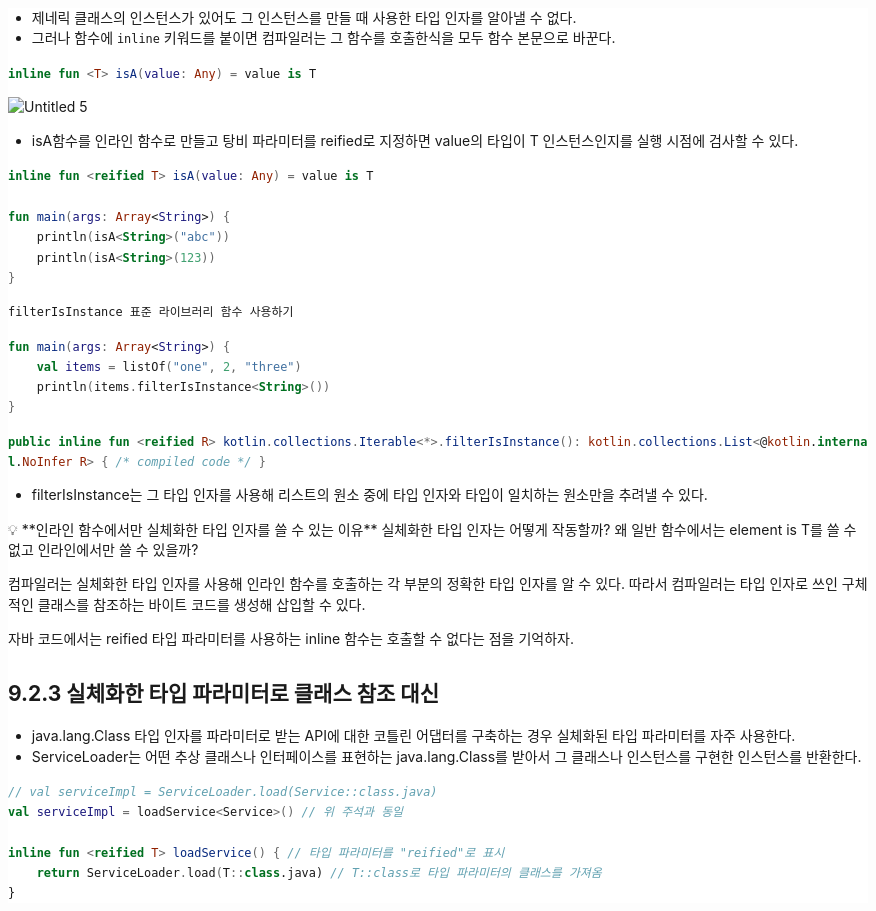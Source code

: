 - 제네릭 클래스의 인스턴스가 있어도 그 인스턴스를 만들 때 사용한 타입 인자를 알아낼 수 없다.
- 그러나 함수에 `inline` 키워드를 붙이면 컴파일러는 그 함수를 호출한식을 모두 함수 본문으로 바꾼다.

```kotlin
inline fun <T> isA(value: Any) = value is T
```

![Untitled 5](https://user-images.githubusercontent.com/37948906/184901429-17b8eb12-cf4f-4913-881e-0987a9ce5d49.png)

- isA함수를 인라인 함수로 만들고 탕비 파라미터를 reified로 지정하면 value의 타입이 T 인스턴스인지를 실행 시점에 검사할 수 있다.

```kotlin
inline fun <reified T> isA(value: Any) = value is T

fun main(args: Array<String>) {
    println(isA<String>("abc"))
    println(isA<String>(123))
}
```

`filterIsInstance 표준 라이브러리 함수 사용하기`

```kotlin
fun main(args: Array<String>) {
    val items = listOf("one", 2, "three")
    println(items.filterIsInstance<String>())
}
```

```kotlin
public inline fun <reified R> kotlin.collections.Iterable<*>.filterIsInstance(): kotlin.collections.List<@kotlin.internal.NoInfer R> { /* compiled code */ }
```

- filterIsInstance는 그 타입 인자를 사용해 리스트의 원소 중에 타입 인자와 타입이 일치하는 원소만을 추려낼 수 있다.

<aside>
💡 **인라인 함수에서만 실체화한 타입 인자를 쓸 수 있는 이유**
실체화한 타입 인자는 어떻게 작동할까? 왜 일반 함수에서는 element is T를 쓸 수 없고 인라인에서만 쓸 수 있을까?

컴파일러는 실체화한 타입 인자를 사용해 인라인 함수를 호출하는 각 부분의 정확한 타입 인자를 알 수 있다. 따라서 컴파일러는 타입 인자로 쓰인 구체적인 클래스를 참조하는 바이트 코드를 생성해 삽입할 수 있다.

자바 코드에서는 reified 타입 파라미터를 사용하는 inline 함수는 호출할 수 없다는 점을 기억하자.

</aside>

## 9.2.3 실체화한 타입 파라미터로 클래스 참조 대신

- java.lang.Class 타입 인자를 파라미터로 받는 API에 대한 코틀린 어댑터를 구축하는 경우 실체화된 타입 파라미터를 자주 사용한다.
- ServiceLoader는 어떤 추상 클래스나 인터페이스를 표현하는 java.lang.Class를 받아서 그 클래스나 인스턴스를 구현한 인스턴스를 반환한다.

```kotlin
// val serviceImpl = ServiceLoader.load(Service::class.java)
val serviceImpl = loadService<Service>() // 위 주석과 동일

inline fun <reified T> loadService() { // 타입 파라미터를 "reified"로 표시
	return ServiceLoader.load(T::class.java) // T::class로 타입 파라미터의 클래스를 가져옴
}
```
━━━━━━━━━━━━━━━━━━━━
EXERCISE OBJECTIVE: An exact reproduction of every record above is required, with no pictures included.

EXPECTED ANSWER:
Source code

: - 제네릭 클래스의 인스턴스가 있어도 그 인스턴스를 만들 때 사용한 타입 인자를 알아낼 수 없다.
- 그러나 함수에 `inline` 키워드를 붙이면 컴파일러는 그 함수를 호출한식을 모두 함수 본문으로 바꾼다.

```kotlin
inline fun <T> isA(value: Any) = value is T
```

![Untitled 5](https://user-images.githubusercontent.com/37948906/184901429-17b8eb12-cf4f-4913-881e-0987a9ce5d49.png)

- isA함수를 인라인 함수로 만들고 탕비 파라미터를 reified로 지정하면 value의 타입이 T 인스턴스인지를 실행 시점에 검사할 수 있다.

```kotlin
inline fun <reified T> isA(value: Any) = value is T

fun main(args: Array<String>) {
    println(isA<String>("abc"))
    println(isA<String>(123))
}
```

`filterIsInstance 표준 라이브러리 함수 사용하기`

```kotlin
fun main(args: Array<String>) {
    val items = listOf("one", 2, "three")
    println(items.filterIsInstance<String>())
}
```

```kotlin
public inline fun <reified R> kotlin.collections.Iterable<*>.filterIsInstance(): kotlin.collections.List<@kotlin.internal.NoInfer R> { /* compiled code */ }
```

- filterIsInstance는 그 타입 인자를 사용해 리스트의 원소 중에 타입 인자와 타입이 일치하는 원소만을 추려낼 수 있다.

<aside>
💡 **인라인 함수에서만 실체화한 타입 인자를 쓸 수 있는 이유**
실체화한 타입 인자는 어떻게 작동할까? 왜 일반 함수에서는 element is T를 쓸 수 없고 인라인에서만 쓸 수 있을까?

컴파일러는 실체화한 타입 인자를 사용해 인라인 함수를 호출하는 각 부분의 정확한 타입 인자를 알 수 있다. 따라서 컴파일러는 타입 인자로 쓰인 구체적인 클래스를 참조하는 바이트 코드를 생성해 삽입할 수 있다.

자바 코드에서는 reified 타입 파라미터를 사용하는 inline 함수는 호출할 수 없다는 점을 기억하자.

</aside>

## 9.2.3 실체화한 타입 파라미터로 클래스 참조 대신

- java.lang.Class 타입 인자를 파라미터로 받는 API에 대한 코틀린 어댑터를 구축하는 경우 실체화된 타입 파라미터를 자주 사용한다.
- ServiceLoader는 어떤 추상 클래스나 인터페이스를 표현하는 java.lang.Class를 받아서 그 클래스나 인스턴스를 구현한 인스턴스를 반환한다.

```kotlin
// val serviceImpl = ServiceLoader.load(Service::class.java)
val serviceImpl = loadService<Service>() // 위 주석과 동일

inline fun <reified T> loadService() { // 타입 파라미터를 "reified"로 표시
	return ServiceLoader.load(T::class.java) // T::class로 타입 파라미터의 클래스를 가져옴
}
```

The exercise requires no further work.